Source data
* * * * *

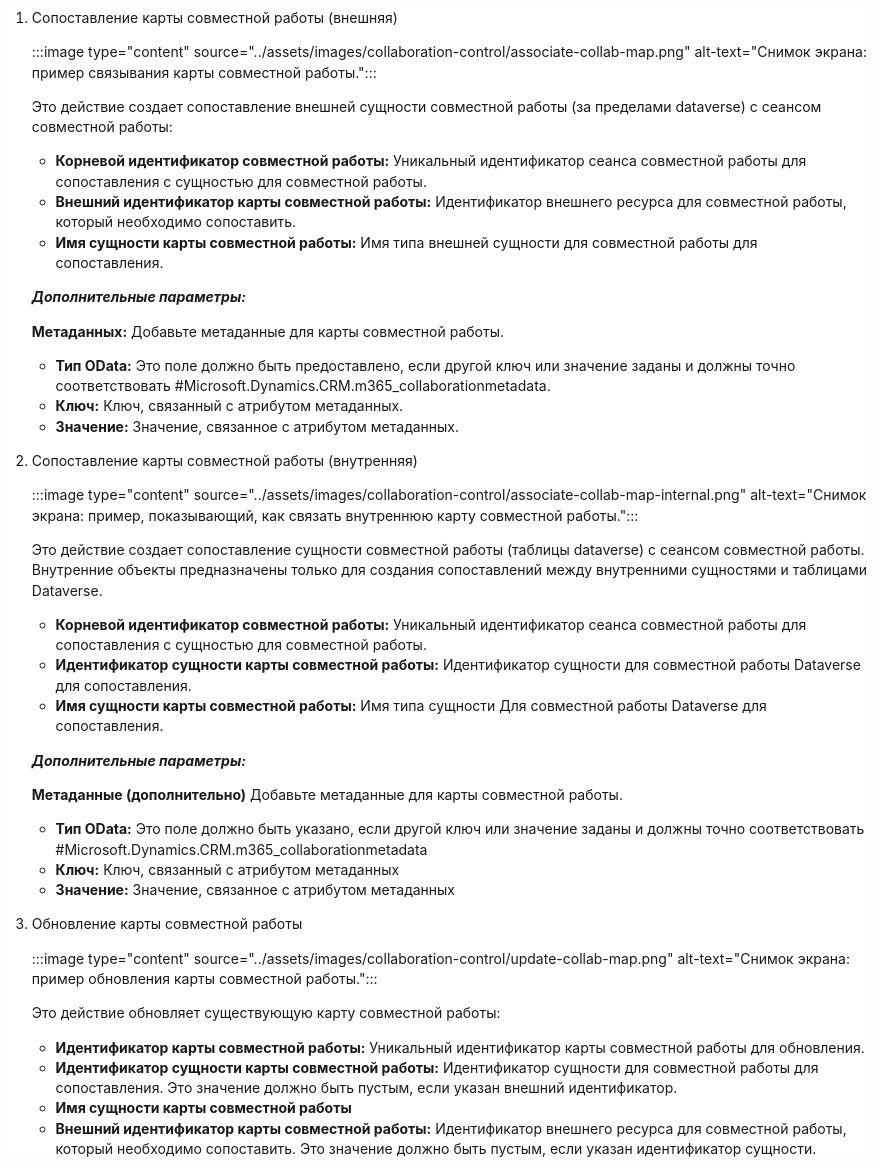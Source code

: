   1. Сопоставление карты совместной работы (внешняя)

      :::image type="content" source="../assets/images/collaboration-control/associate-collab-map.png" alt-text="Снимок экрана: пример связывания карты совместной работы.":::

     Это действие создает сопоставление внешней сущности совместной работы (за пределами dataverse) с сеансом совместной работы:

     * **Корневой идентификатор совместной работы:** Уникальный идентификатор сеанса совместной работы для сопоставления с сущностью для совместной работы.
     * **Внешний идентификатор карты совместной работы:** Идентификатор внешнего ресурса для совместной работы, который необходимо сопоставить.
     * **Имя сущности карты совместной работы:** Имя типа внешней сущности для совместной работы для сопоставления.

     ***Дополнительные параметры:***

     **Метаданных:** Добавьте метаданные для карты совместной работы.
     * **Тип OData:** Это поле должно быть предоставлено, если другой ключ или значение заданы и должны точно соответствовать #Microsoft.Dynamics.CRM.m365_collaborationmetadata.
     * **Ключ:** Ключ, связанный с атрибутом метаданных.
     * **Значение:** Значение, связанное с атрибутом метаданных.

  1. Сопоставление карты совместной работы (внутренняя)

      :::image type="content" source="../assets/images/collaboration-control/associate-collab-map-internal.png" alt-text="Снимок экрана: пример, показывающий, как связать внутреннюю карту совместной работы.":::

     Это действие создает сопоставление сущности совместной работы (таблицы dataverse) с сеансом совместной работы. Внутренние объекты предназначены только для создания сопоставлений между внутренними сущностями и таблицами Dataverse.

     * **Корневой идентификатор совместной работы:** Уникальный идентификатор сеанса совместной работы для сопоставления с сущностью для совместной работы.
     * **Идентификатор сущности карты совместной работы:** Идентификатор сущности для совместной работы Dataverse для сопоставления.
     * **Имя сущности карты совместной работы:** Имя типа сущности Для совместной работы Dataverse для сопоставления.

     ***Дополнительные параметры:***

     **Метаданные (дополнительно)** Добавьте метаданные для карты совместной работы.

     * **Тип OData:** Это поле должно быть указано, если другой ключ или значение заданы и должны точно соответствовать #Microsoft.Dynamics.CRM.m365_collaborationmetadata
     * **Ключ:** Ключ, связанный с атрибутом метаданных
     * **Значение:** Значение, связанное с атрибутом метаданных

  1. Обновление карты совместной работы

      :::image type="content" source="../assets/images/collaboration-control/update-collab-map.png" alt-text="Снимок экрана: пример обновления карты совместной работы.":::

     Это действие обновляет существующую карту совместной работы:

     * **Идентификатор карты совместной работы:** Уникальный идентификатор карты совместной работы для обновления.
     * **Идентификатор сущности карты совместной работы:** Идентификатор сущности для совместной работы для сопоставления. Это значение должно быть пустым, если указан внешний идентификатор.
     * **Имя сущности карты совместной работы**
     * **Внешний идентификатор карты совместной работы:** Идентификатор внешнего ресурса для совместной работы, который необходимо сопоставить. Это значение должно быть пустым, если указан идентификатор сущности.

* * * * *

* Exercise *
Put down exactly the lines of the data above that run from its first line through the line bearing "Это действие создает сопоставление внешней", and no pictures.

* Result of this task *
Source code

:   1. Сопоставление карты совместной работы (внешняя)

      :::image type="content" source="../assets/images/collaboration-control/associate-collab-map.png" alt-text="Снимок экрана: пример связывания карты совместной работы.":::

     Это действие создает сопоставление внешней сущности совместной работы (за пределами dataverse) с сеансом совместной работы:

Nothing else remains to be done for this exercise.